**Task brief:**
The finished copy should match every record exactly and contain no pictures.
--- --- ---
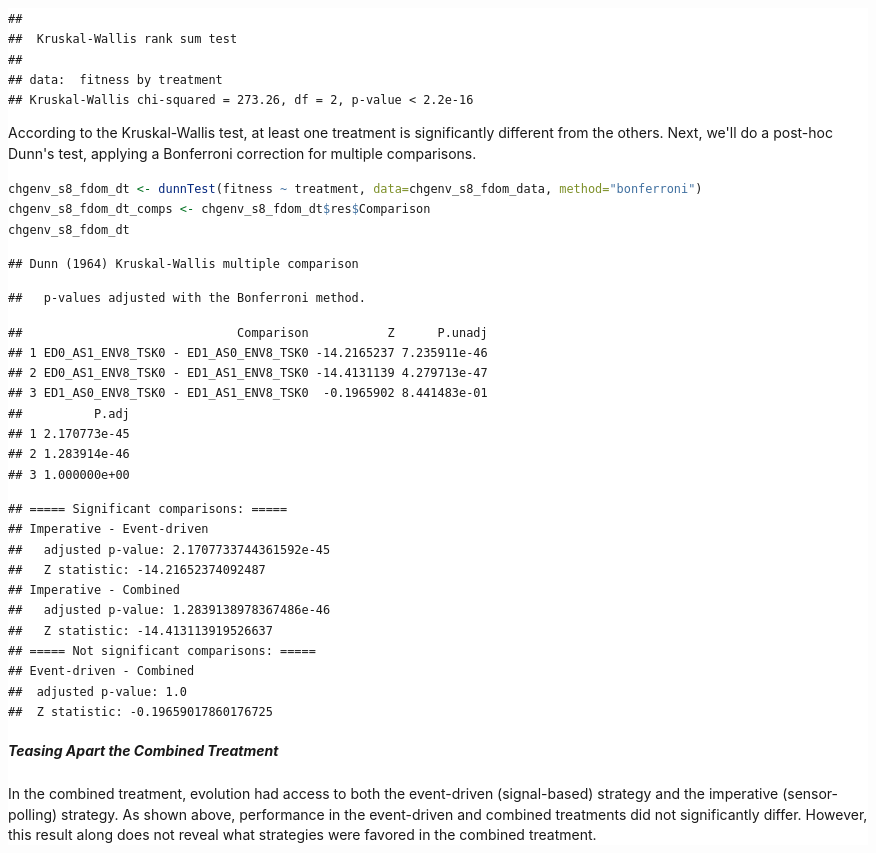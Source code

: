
 ```
## 
## 	Kruskal-Wallis rank sum test
## 
## data:  fitness by treatment
## Kruskal-Wallis chi-squared = 273.26, df = 2, p-value < 2.2e-16
```

According to the Kruskal-Wallis test, at least one treatment is significantly different from the others. Next, we'll do a post-hoc Dunn's test, applying a Bonferroni correction for multiple comparisons.

```r
chgenv_s8_fdom_dt <- dunnTest(fitness ~ treatment, data=chgenv_s8_fdom_data, method="bonferroni")
chgenv_s8_fdom_dt_comps <- chgenv_s8_fdom_dt$res$Comparison
chgenv_s8_fdom_dt
```

```
## Dunn (1964) Kruskal-Wallis multiple comparison
```

```
##   p-values adjusted with the Bonferroni method.
```

```
##                              Comparison           Z      P.unadj
## 1 ED0_AS1_ENV8_TSK0 - ED1_AS0_ENV8_TSK0 -14.2165237 7.235911e-46
## 2 ED0_AS1_ENV8_TSK0 - ED1_AS1_ENV8_TSK0 -14.4131139 4.279713e-47
## 3 ED1_AS0_ENV8_TSK0 - ED1_AS1_ENV8_TSK0  -0.1965902 8.441483e-01
##          P.adj
## 1 2.170773e-45
## 2 1.283914e-46
## 3 1.000000e+00
```



```
## ===== Significant comparisons: =====
## Imperative - Event-driven
##   adjusted p-value: 2.1707733744361592e-45
##   Z statistic: -14.21652374092487
## Imperative - Combined
##   adjusted p-value: 1.2839138978367486e-46
##   Z statistic: -14.413113919526637
## ===== Not significant comparisons: =====
## Event-driven - Combined
##  adjusted p-value: 1.0
##  Z statistic: -0.19659017860176725
```

##### Teasing Apart the Combined Treatment
In the combined treatment, evolution had access to both the event-driven (signal-based) strategy and the imperative (sensor-polling) strategy. As shown above, performance in the event-driven and combined treatments did not significantly differ. However, this result along does not reveal what strategies were favored in the combined treatment.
--- --- ---
**Expected output:**
Source code

:
 ```
## 
## 	Kruskal-Wallis rank sum test
## 
## data:  fitness by treatment
## Kruskal-Wallis chi-squared = 273.26, df = 2, p-value < 2.2e-16
```

According to the Kruskal-Wallis test, at least one treatment is significantly different from the others. Next, we'll do a post-hoc Dunn's test, applying a Bonferroni correction for multiple comparisons.

```r
chgenv_s8_fdom_dt <- dunnTest(fitness ~ treatment, data=chgenv_s8_fdom_data, method="bonferroni")
chgenv_s8_fdom_dt_comps <- chgenv_s8_fdom_dt$res$Comparison
chgenv_s8_fdom_dt
```

```
## Dunn (1964) Kruskal-Wallis multiple comparison
```

```
##   p-values adjusted with the Bonferroni method.
```

```
##                              Comparison           Z      P.unadj
## 1 ED0_AS1_ENV8_TSK0 - ED1_AS0_ENV8_TSK0 -14.2165237 7.235911e-46
## 2 ED0_AS1_ENV8_TSK0 - ED1_AS1_ENV8_TSK0 -14.4131139 4.279713e-47
## 3 ED1_AS0_ENV8_TSK0 - ED1_AS1_ENV8_TSK0  -0.1965902 8.441483e-01
##          P.adj
## 1 2.170773e-45
## 2 1.283914e-46
## 3 1.000000e+00
```



```
## ===== Significant comparisons: =====
## Imperative - Event-driven
##   adjusted p-value: 2.1707733744361592e-45
##   Z statistic: -14.21652374092487
## Imperative - Combined
##   adjusted p-value: 1.2839138978367486e-46
##   Z statistic: -14.413113919526637
## ===== Not significant comparisons: =====
## Event-driven - Combined
##  adjusted p-value: 1.0
##  Z statistic: -0.19659017860176725
```

##### Teasing Apart the Combined Treatment
In the combined treatment, evolution had access to both the event-driven (signal-based) strategy and the imperative (sensor-polling) strategy. As shown above, performance in the event-driven and combined treatments did not significantly differ. However, this result along does not reveal what strategies were favored in the combined treatment.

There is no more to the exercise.